Decoupling of Korean, US stock markets deepens



Supply chain disruptions, inflation woes weigh on domestic markets

By Anna J. Park

While U.S. stock markets have been continuing to renew record highs lately, markets here have been fluctuating severely recently, logging a fall of around 10 percent from three months ago. The level of “decoupling” between the two countries' stock markets has reached its widest since 2011, when comparing their respective index levels.

The S&P 500, Dow and Nasdaq indices have all been rewriting all-time highs this month, thanks to strong corporate performances as well as solid employment figures. The passage of a $1 trillion infrastructure bill also contributed to their bullish moves.

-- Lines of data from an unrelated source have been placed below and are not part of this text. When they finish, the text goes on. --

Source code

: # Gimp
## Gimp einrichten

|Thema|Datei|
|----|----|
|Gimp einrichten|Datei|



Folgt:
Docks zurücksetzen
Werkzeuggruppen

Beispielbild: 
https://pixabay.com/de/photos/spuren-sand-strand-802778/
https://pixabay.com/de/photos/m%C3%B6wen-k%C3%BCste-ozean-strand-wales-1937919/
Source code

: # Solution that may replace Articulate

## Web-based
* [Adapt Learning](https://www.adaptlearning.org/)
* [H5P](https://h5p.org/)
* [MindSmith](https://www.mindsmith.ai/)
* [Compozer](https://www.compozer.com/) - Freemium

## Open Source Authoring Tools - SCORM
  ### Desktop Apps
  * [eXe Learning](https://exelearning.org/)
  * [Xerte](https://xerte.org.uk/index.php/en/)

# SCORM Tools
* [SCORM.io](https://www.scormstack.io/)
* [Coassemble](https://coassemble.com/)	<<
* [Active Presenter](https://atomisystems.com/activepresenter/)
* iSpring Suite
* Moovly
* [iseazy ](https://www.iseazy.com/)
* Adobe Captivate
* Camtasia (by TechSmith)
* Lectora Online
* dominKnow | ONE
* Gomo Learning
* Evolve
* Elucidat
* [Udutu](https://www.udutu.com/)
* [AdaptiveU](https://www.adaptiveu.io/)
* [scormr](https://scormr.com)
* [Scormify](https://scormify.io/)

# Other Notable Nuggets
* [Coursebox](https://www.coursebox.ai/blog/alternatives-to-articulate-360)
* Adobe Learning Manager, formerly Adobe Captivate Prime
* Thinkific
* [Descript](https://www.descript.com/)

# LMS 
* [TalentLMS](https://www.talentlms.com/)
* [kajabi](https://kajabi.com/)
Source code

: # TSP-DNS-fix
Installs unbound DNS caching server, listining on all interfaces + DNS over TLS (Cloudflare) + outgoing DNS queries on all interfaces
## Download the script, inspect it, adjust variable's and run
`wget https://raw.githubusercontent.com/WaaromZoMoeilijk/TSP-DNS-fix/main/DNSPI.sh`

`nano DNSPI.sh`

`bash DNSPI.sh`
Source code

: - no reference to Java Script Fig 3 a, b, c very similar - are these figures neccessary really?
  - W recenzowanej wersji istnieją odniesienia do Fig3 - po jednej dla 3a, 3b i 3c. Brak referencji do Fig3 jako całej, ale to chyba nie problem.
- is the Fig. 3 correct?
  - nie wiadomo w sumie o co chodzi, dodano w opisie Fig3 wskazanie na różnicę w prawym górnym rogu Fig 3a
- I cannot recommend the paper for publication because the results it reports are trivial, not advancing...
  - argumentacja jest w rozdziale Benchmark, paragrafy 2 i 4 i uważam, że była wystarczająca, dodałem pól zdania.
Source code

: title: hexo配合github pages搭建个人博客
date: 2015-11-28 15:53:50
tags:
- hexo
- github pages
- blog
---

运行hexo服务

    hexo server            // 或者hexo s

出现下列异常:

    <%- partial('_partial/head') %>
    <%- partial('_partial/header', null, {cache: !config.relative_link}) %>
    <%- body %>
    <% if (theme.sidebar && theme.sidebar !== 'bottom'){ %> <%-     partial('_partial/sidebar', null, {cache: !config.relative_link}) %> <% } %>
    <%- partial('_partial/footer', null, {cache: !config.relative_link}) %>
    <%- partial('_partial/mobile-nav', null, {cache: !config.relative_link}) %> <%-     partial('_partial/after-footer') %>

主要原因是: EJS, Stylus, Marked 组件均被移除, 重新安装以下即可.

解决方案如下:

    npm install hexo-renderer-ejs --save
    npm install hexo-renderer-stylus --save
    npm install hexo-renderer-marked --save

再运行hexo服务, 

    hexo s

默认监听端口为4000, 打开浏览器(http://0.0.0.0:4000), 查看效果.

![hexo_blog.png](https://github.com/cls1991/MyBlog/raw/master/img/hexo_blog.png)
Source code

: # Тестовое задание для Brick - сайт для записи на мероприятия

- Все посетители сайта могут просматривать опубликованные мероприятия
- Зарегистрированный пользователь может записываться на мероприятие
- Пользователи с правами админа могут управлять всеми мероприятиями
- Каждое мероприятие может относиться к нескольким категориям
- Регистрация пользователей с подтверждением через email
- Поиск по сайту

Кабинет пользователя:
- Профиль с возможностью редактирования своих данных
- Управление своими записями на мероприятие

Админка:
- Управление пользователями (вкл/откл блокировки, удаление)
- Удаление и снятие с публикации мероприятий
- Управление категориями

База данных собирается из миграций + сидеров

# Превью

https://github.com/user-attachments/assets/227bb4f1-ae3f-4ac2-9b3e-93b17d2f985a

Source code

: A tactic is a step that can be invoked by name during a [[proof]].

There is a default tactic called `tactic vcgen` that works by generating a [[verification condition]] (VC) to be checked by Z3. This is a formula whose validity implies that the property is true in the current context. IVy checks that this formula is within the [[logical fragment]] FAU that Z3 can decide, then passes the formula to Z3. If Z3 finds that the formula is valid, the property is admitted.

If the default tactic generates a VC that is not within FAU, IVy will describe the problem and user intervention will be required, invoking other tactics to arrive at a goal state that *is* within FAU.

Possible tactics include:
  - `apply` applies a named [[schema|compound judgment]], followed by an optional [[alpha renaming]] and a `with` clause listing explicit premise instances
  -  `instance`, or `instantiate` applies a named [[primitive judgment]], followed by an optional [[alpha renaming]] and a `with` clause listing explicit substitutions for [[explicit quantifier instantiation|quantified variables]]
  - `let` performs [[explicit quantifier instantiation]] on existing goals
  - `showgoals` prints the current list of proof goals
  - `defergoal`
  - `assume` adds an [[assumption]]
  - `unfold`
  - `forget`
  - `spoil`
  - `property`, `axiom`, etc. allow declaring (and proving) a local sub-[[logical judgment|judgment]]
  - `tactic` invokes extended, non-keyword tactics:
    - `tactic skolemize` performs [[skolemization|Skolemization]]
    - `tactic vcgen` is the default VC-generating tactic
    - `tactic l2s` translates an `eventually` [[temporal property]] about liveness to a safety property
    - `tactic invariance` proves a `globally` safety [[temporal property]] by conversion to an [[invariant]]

Yet, Korea's main benchmark KOSPI has been trapped in a boxed range around the 3,000-point level for months. Since the index hit its all-time high of 3,305 in early July, the index has fallen more than 10 percent, sliding back to 2,960 at the close trading Nov. 8, while edging up to 2,968.80, Friday.

This year alone, the S&P 500 has risen more than 27 percent from 3,700 points to 4,701 early this week; while the KOSPI increased just 3.3 percent over the same period.

Market watchers say the Korean economy's higher susceptibility to global supply chain disruptions as well as inflation worries caused by increases in raw material prices are part of the cause of the deepening decoupling.

“One of key reasons behind the decoupling is supply chain bottlenecks. Emerging economies' industrial structures, including that of Korea, have a huge dependency on external markets, which makes the country's economy more susceptible to prolonged global supply chain disruptions,” said Lee Kyoung-min, a strategist at Daishin Securities. “Exacerbated concerns over global supply chains due to power shortages in China are one of the reasons for Korean stock markets faltering.”

Another analyst also shared the view that the country's export-driven industrial structure makes the local stock markets more vulnerable to external factors, such as “China risks.”

“Compared to the U.S. where the services sector makes up a greater portion of the economy, Korea's heavier reliance on manufacturing makes it more susceptible to concerns over any slowdown in the Chinese economy,” explained Shin Seung-jin, an analyst at Samsung Securities.

Businesses related to the cyclical, IT and automotive sectors ― which are all highly affected by global supply chain issues ― make up 58.9 percent of KOSPI-listed companies, while it only accounts for about 28 percent of firms listed on the S&P 500.

In addition, relatively weaker corporate earnings are also a reason for decoupling, according to other market watchers.

“One of the reasons why the U.S. and Korean stock markets continue to decouple is that the U.S. is enjoying a relative advantage in growth during the third-quarter earnings season. In the end, what is key in resolving the decoupling is a recovery of earnings in our emerging market,” said Han Ji-young, an analyst at Kiwoom Securities.

Regarding how long the decoupling will continue, analysts have divergent views. Some expect the phenomenon will be ameliorated by the country's favorable export figures in October; but others believed the local stock markets are unlikely to see any growth momentum until the global supply disruptions are settled.

Due to the deepened decoupling, the average amount of trading by retail investors on the KOSPI has fallen by 20 percent, compared to previous months, as many are opting to invest in U.S. markets instead.

According to data compiled by the Korea Securities Depository, Korean nationals' ownership of overseas stocks reached an all-time high in the third quarter, at around 106 trillion won ($89.7 billion), and over 63 percent of these are U.S. shares.